Тома в четыре года пять месяцев тоже сочинила очень поучительную сказку, которую рассказала родителям, по-видимому, в назидание. «Жили-были мама с папой. У них была дочка — волосики золотые, глазки голубые, платье красненькое — вся такая пестренькая! А мама-папа все равно в кино ходили, в гости ходили, а дочку дома оставляли. Вот пошли мама-папа в кино. Вдруг навстречу им волк. «Я вас съем!» Мама-папа напугались, закричали: «Не ешь нас, не ешь нас!»— и побежали к дочке!» Надо думать, что после такой страшной сказки Томины мама-папа задумаются над тем, как в кино уходить и дочку оставлять.

Похожую сказку рассказала своей бабушке Лера в четыре года пять месяцев: «Жила-была девочка. Вообще очень хорошая девочка: руки мыла, хорошо ела, песенки петь умела. И была у девочки бабушка. Вот пошла раз бабушка в магазин, вдруг навстречу ей волк. Во-от с такущими зубами! И как зарычит: «Я тебя съем!» Бабушка бегом домой побежала и уже никогда больше девочку свою не шлепала и в угол ее не ставила!»

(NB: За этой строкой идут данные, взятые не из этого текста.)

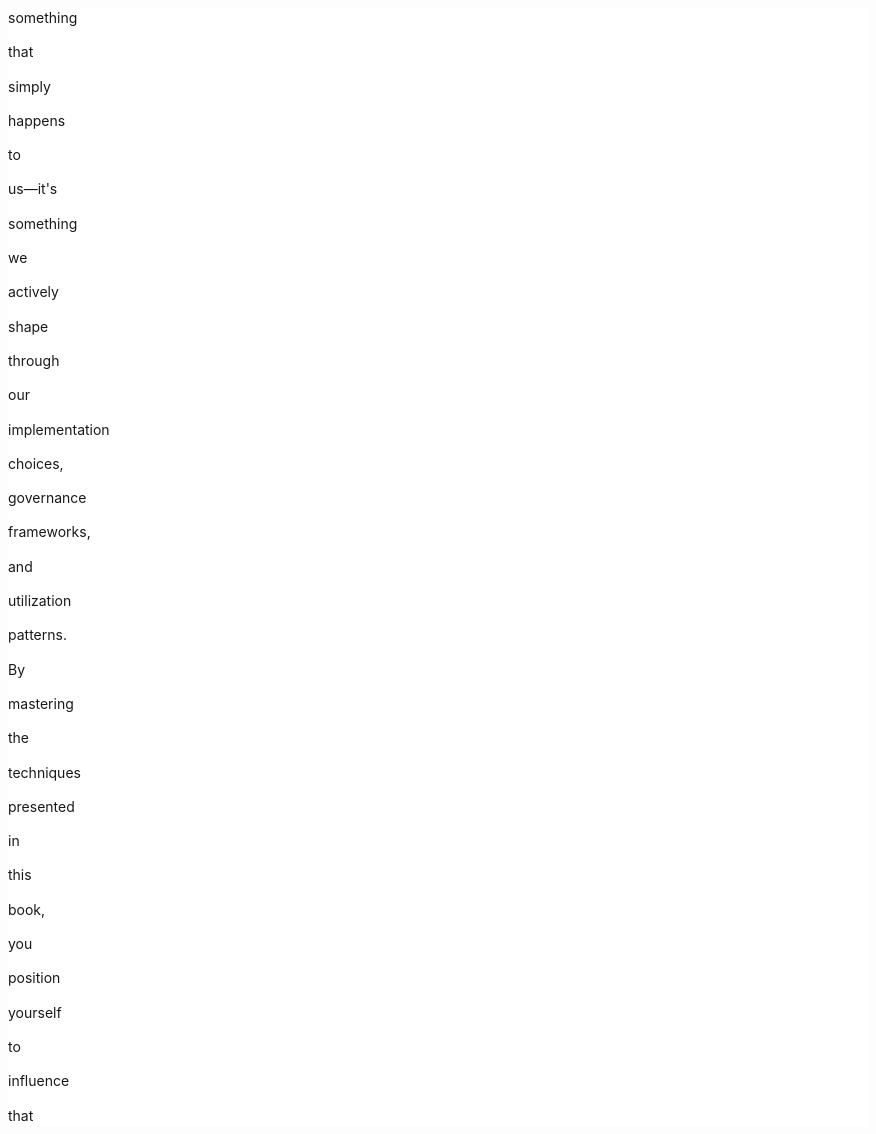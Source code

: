 something
 
that
 
simply
 
happens
 
to
 
us—it's
 
something
 
we
 
actively
 
shape
 
through
 
our
 
implementation
 
choices,
 
governance
 
frameworks,
 
and
 
utilization
 
patterns.
 
By
 
mastering
 
the
 
techniques
 
presented
 
in
 
this
 
book,
 
you
 
position
 
yourself
 
to
 
influence
 
that
 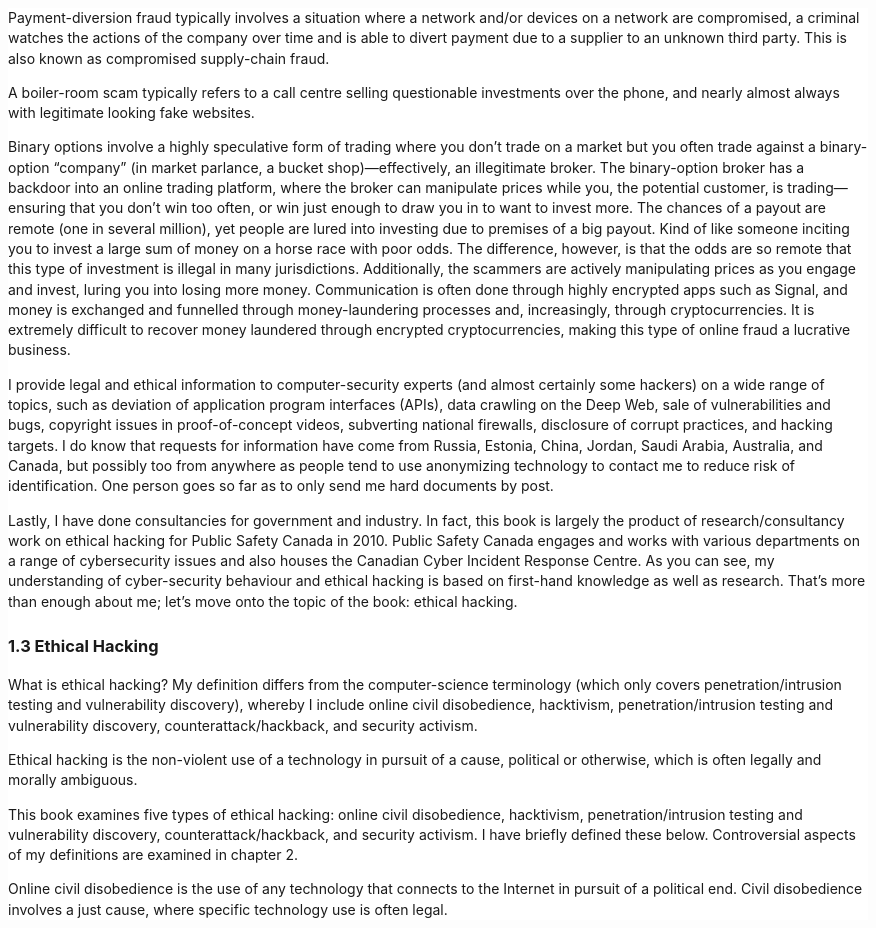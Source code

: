Payment-diversion fraud typically involves a situation where a network and/or devices on a network are compromised, a criminal watches the actions of the company over time and is able to divert payment due to a supplier to an unknown third party. This is also known as compromised supply-chain fraud.

A boiler-room scam typically refers to a call centre selling questionable investments over the phone, and nearly almost always with legitimate looking fake websites.

Binary options involve a highly speculative form of trading where you don’t trade on a market but you often trade against a binary-option “company” (in market parlance, a bucket shop)—effectively, an illegitimate broker. The binary-option broker has a backdoor into an online trading platform, where the broker can manipulate prices while you, the potential customer, is trading—ensuring that you don’t win too often, or win just enough to draw you in to want to invest more. The chances of a payout are remote (one in several million), yet people are lured into investing due to premises of a big payout. Kind of like someone inciting you to invest a large sum of money on a horse race with poor odds. The difference, however, is that the odds are so remote that this type of investment is illegal in many jurisdictions. Additionally, the scammers are actively manipulating prices as you engage and invest, luring you into losing more money. Communication is often done through highly encrypted apps such as Signal, and money is exchanged and funnelled through money-laundering processes and, increasingly, through cryptocurrencies. It is extremely difficult to recover money laundered through encrypted cryptocurrencies, making this type of online fraud a lucrative business.

I provide legal and ethical information to computer-security experts (and almost certainly some hackers) on a wide range of topics, such as deviation of application program interfaces (APIs), data crawling on the Deep Web, sale of vulnerabilities and bugs, copyright issues in proof-of-concept videos, subverting national firewalls, disclosure of corrupt practices, and hacking targets. I do know that requests for information have come from Russia, Estonia, China, Jordan, Saudi Arabia, Australia, and Canada, but possibly too from anywhere as people tend to use anonymizing technology to contact me to reduce risk of identification. One person goes so far as to only send me hard documents by post.

Lastly, I have done consultancies for government and industry. In fact, this book is largely the product of research/consultancy work on ethical hacking for Public Safety Canada in 2010. Public Safety Canada engages and works with various departments on a range of cybersecurity issues and also houses the Canadian Cyber Incident Response Centre. As you can see, my understanding of cyber-security behaviour and ethical hacking is based on first-hand knowledge as well as research. That’s more than enough about me; let’s move onto the topic of the book: ethical hacking.

### 1.3 Ethical Hacking
What is ethical hacking? My definition differs from the computer-science terminology (which only covers penetration/intrusion testing and vulnerability discovery), whereby I include online civil disobedience, hacktivism, penetration/intrusion testing and vulnerability discovery, counterattack/hackback, and security activism.

Ethical hacking is the non-violent use of a technology in pursuit of a cause, political or otherwise, which is often legally and morally ambiguous.

This book examines five types of ethical hacking: online civil disobedience, hacktivism, penetration/intrusion testing and vulnerability discovery, counterattack/hackback, and security activism. I have briefly defined these below. Controversial aspects of my definitions are examined in chapter 2.

Online civil disobedience is the use of any technology that connects to the Internet in pursuit of a political end. Civil disobedience involves a just cause, where specific technology use is often legal.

Свою сказку Лида сама иллюстрировала (рис. 36).


3. Малыш заговорил сам 

Рис. 36. Вышли они из дома и увидели кошку.


Интересно, что и мама с папой, и бабушка, встретившись с волками, сразу понимали, в чем дело, и тотчас же исправлялись!

К числу нравоучительных сказок (их, кстати сказать, дети сочиняют довольно много) относится и сказка Лиды (5 лет 8 месяцев): «Жила-была одна девочка, она плохо ела. Со всего света доктора ее лечили, а она все равно плохо ела. А одни доктор сказал маме: «Идите гулять. Вам встретится вдруг кошка. Возьмите ее, и пусть у девочки будет кошка». Вот пошли они гулять. Вышли они из дома и увидели кошку! Они ее взяли и принесли домой. Девочка и кошечка стали вместе молочко пить, котлетки есть, и всем хорошо стало! А вот некоторые не знают и не хотят своим девочкам кошку взять!»

Сказка ребенка всегда отражает то, что больше всего волнует его сейчас. Гарик, которому было пять лет шесть месяцев (это было в 1943 г.), сочинил сказку о том, как просто можно прекратить войну: «Жил-был один волшебник. Ему очень не нравилось, что война — людей убивают, папы уходят на фронт. И вот долго ли, коротко ли придумал волшебник, как сделать, чтобы война кончилась: отпилить ту часть земли, где немцы живут! И так и сделал: вся-то земля вертится в одну сторону, а Германия — в другую!» И мальчик с надеждой добавил: «Ведь и взаправду можно так сделать?»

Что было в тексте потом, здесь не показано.